While it is true that the market
has shown consistent growth in recent years, no one can say
how long that trend will last. Few expect that it will last
indefinitely.
Consider the following question
once posed to a financial sage:
"Will the market go up
or down?"
His answer was simple and telling:
"Yes."
With that in mind, the following
are meant as informational guidelines for would-be day traders.
Good luck!
Buy low; sell high.
This is first rule of investment
and it seems so obvious that it hardly merits repeating. You
would be surprised, however, at the number of investors and
traders that lack the discipline to consistently adhere to
this first law of investment. It takes patience, perseverance,
stamina and hard work to live by this law. It is critical
that you develop the mindset early on that your overriding
objective is to make money. Then never lose sight of the fact
that the only way to do this is to consistently sell at higher
prices than you pay.
Watch for opportunities to make
money countering big price movements.
Dramatic price moves - up or down
- will frequently be followed by mild to modest corrections.
This can spell opportunity for the astute trader who is willing
to go counter to the prevailing trend. This theory holds that
you should buy after investors have unmercifully beaten a
stock down to an unreasonable level and sell after a major
run-up to a questionable height. Be careful, however, to understand
what is driving the price change - particularly on the downward
side. If the potential exists for more bad news, the downward
run may be just beginning. A good way to gauge this is by
watching the trading volume. As selling volumes begin to diminish,
it is often a signal that the price is bottoming out.
Don't trade with money you are
not willing to lose.
Day trading can be an extremely
risky proposition. You would be well advised to avoid trading
with capital that is not disposable. Much heartache can be
avoided by adhering to this one principal.
Preserve your trading capital.
Avoid extremely large and risky
trades that jeopardize your capital base. Betting big is nice
when you win but it can be devastating when you lose. Most
successful day traders remain successful by sticking to a
proven strategy of quickly executing a larger number of small
to medium sized trades. They settle for reasonable profits
and limit themselves to minimal losses by getting out of losing
positions quickly. This requires a lot of consistent effort
and discipline, but it is a strategy that reduces risk in
the face of uncertainty and one that preserves your capital
base. If you lose a large piece of your capital base, your
trading capability will be severely diminished going forward.
Don't get greedy.
Take your profits and move on. Holding
a winning position for too long in anticipation of maximizing
your gain is more often than not a bad idea. It is better
to bankroll a respectable gain and get out a little early
than to watch as your entire gain is erased by profit taking
activity.
Minimize losses by knowing when
to get out of a losing position.
Stick to your strategy but be willing
to admit quickly to mistakes and get out of a losing position.
Trying to justify a bad decision is a poor strategy. You cannot
afford to become emotionally attached to a transaction.

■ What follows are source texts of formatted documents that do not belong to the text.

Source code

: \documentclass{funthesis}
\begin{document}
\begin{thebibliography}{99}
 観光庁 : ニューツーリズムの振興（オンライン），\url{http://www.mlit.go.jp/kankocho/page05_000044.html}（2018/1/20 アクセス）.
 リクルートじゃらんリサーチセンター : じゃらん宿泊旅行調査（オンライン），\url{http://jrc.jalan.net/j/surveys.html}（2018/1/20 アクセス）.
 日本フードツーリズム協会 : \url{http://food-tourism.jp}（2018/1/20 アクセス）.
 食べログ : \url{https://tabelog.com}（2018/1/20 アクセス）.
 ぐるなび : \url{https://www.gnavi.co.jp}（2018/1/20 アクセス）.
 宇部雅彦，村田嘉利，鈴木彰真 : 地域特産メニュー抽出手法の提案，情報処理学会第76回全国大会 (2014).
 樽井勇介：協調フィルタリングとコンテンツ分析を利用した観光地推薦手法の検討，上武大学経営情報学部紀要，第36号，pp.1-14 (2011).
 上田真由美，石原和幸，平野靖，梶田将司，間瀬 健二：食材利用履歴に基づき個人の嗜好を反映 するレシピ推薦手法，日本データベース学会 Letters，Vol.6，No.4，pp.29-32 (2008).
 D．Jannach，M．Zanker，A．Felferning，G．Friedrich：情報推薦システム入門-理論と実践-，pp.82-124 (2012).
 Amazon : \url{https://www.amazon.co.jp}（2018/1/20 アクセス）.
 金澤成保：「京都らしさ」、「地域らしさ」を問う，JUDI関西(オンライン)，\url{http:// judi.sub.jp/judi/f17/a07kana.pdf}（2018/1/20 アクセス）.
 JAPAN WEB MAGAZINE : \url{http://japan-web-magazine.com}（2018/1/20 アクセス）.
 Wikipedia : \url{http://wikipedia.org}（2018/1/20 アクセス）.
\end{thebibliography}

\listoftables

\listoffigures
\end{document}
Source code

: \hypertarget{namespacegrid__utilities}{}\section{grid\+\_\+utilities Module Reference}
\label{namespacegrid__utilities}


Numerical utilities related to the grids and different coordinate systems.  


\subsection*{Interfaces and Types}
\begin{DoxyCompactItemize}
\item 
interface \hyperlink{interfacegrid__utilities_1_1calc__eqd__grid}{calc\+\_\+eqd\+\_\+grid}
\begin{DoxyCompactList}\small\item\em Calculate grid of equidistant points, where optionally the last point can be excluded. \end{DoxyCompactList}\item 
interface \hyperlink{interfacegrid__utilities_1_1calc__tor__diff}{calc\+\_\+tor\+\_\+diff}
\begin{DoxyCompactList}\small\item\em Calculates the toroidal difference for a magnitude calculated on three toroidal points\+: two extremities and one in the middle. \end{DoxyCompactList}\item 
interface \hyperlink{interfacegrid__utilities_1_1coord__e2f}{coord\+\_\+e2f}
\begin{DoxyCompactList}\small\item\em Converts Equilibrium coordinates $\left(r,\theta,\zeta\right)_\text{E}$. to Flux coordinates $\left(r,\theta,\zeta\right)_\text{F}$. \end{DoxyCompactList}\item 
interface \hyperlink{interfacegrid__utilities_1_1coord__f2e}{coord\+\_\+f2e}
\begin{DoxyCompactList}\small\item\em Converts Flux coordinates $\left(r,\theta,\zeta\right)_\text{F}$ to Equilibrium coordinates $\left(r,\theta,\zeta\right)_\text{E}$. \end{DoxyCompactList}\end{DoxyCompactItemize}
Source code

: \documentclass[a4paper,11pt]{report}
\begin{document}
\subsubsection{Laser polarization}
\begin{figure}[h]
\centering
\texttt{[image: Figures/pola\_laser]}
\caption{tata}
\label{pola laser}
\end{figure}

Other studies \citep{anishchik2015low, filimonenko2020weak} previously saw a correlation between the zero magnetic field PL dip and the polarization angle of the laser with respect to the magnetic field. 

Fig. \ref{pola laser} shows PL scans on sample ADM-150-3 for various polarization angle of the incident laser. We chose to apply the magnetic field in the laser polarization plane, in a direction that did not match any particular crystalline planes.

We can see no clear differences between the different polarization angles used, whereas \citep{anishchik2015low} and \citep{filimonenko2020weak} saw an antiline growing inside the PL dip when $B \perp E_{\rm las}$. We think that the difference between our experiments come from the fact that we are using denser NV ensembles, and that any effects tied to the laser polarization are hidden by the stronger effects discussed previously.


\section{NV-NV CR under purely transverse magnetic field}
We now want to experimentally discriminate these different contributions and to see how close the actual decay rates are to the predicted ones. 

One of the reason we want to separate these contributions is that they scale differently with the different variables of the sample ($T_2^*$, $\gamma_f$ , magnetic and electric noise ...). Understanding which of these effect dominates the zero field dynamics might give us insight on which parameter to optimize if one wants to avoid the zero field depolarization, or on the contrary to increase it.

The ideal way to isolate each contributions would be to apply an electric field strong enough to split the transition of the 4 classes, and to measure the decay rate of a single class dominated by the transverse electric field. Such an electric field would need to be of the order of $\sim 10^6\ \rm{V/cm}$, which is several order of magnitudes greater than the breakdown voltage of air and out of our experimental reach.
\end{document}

Even
if you know in your heart of hearts that the stock should
have gone up when it went down, you may be better served to
cut your losses and move on. Riding a losing stock down can
be a gut wrenching and devastating experience. Don't take
it personally when the market moves against you. And do not
be dismayed when the market does not behave the way you believe
it will. Stick to your strategy and remember that market fundamentals
do not necessarily drive short-term price swings.
Understand the spread on a stock
before trading in it.
There can be a significant difference
between the Ask Price (what you pay for a stock) and the Bid
Price (what you can sell the stock for). If the spread between
Bid and Ask is large, it is easy to get the false sense that
you are making money on the stock because the price is going
up - when you really aren't. Be careful. This is one of the
greatest risks of short-term trading. It often takes a significant
run-up in price just to meet the spread - which basically
means breaking even on the stock. A significant price movement
is required to generate a gain in some stocks. You would do
well to stick with stocks with relatively narrow spreads.
Trying to beat the spread in the short term can be risky for
stocks with hefty Bid-Ask differentials.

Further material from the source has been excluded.